Segment Start: EXTRACTED ENTRIES
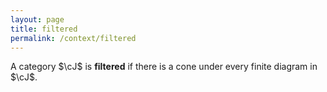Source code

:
 ```yaml
---
layout: page
title: filtered
permalink: /context/filtered
---
```

A category $\cJ$ is **filtered** if there is a cone under every finite diagram in $\cJ$.
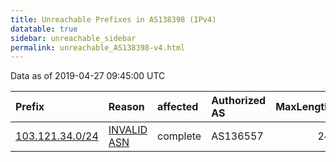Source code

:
 ```yaml
---
title: Unreachable Prefixes in AS138398 (IPv4)
datatable: true
sidebar: unreachable_sidebar
permalink: unreachable_AS138398-v4.html
---
```


Data as of 2019-04-27 09:45:00 UTC


<div class="datatable-begin"></div>

| Prefix                                                   | Reason                                                                                                  | affected   | Authorized AS   |   MaxLength | Anchor                                       |   unreachable /24s |
|:---------------------------------------------------------|:--------------------------------------------------------------------------------------------------------|:-----------|:----------------|------------:|:---------------------------------------------|-------------------:|
| [103.121.34.0/24](https://stat.ripe.net/103.121.34.0/24) | [INVALID ASN](https://rpki-validator.ripe.net/announcement-preview?asn=AS138398&prefix=103.121.34.0/24) | complete   | AS136557        |          24 | [APNIC](unreachable_APNIC_RPKI_Root-v4.html) |                  1 |

<div class="datatable-end"></div>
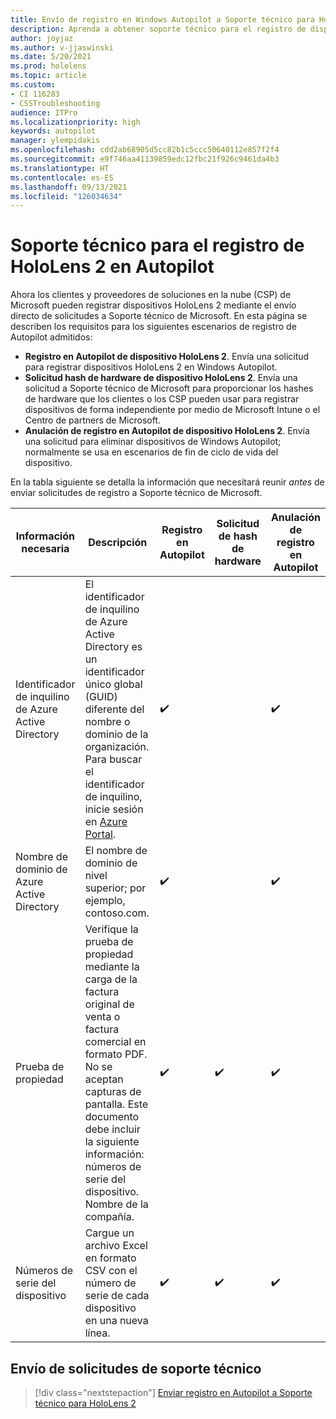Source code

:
 ```yaml
---
title: Envío de registro en Windows Autopilot a Soporte técnico para HoloLens 2
description: Aprenda a obtener soporte técnico para el registro de dispositivos HoloLens 2 en Autopilot.
author: joyjaz
ms.author: v-jjaswinski
ms.date: 5/20/2021
ms.prod: hololens
ms.topic: article
ms.custom:
- CI 116283
- CSSTroubleshooting
audience: ITPro
ms.localizationpriority: high
keywords: autopilot
manager: ylempidakis
ms.openlocfilehash: cdd2ab68905d5cc82b1c5ccc50640112e857f2f4
ms.sourcegitcommit: e9f746aa41139859edc12fbc21f926c9461da4b3
ms.translationtype: HT
ms.contentlocale: es-ES
ms.lasthandoff: 09/13/2021
ms.locfileid: "126034634"
---
```

# <a name="hololens-2-registration-support-for-autopilot"></a>Soporte técnico para el registro de HoloLens 2 en Autopilot

Ahora los clientes y proveedores de soluciones en la nube (CSP) de Microsoft pueden registrar dispositivos HoloLens 2 mediante el envío directo de solicitudes a Soporte técnico de Microsoft. En esta página se describen los requisitos para los siguientes escenarios de registro de Autopilot admitidos:

- **Registro en Autopilot de dispositivo HoloLens 2**. Envía una solicitud para registrar dispositivos HoloLens 2 en Windows Autopilot.
- **Solicitud hash de hardware de dispositivo HoloLens 2**. Envía una solicitud a Soporte técnico de Microsoft para proporcionar los hashes de hardware que los clientes o los CSP pueden usar para registrar dispositivos de forma independiente por medio de Microsoft Intune o el Centro de partners de Microsoft.
- **Anulación de registro en Autopilot de dispositivo HoloLens 2**. Envía una solicitud para eliminar dispositivos de Windows Autopilot; normalmente se usa en escenarios de fin de ciclo de vida del dispositivo.

En la tabla siguiente se detalla la información que necesitará reunir *antes* de enviar solicitudes de registro a Soporte técnico de Microsoft.

| Información necesaria | Descripción | Registro en Autopilot  | Solicitud de hash de hardware | Anulación de registro en Autopilot |
------------|-------------------------------|--------------------------------------------------|------------------------------|--------------------------------|
|  Identificador de inquilino de Azure Active Directory    |    El identificador de inquilino de Azure Active Directory es un identificador único global (GUID) diferente del nombre o dominio de la organización.    Para buscar el identificador de inquilino, inicie sesión en [Azure Portal](https://portal.azure.com/#blade/Microsoft_AAD_IAM/ActiveDirectoryMenuBlade/Properties).    |     ✔️                         |                              |                         ✔️                        |
|  Nombre de dominio de Azure Active Directory    |   El nombre de dominio de nivel superior; por ejemplo, contoso.com.    |     ✔️                         |                              |                         ✔️                        |
|  Prueba de propiedad    |   Verifique la prueba de propiedad mediante la carga de la factura original de venta o factura comercial en formato PDF. No se aceptan capturas de pantalla. Este documento debe incluir la siguiente información: números de serie del dispositivo. Nombre de la compañía.     |     ✔️                         |              ✔️                |                         ✔️                        |
|  Números de serie del dispositivo    |   Cargue un archivo Excel en formato CSV con el número de serie de cada dispositivo en una nueva línea.     |     ✔️                         |              ✔️                |                         ✔️                        |

## <a name="submit-support-requests"></a>Envío de solicitudes de soporte técnico

> [!div class="nextstepaction"]
> [Enviar registro en Autopilot a Soporte técnico para HoloLens 2](https://prod.support.services.microsoft.com/supportrequestform/0d8bf192-cab7-6d39-143d-5a17840b9f5f)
Segment End: EXTRACTED ENTRIES
REQUIREMENT ->
From the data above, copy each line with the string "prod" in it.

RESULT OF THE EXERCISE ->
ms.prod: hololens
> [Enviar registro en Autopilot a Soporte técnico para HoloLens 2](https://prod.support.services.microsoft.com/supportrequestform/0d8bf192-cab7-6d39-143d-5a17840b9f5f)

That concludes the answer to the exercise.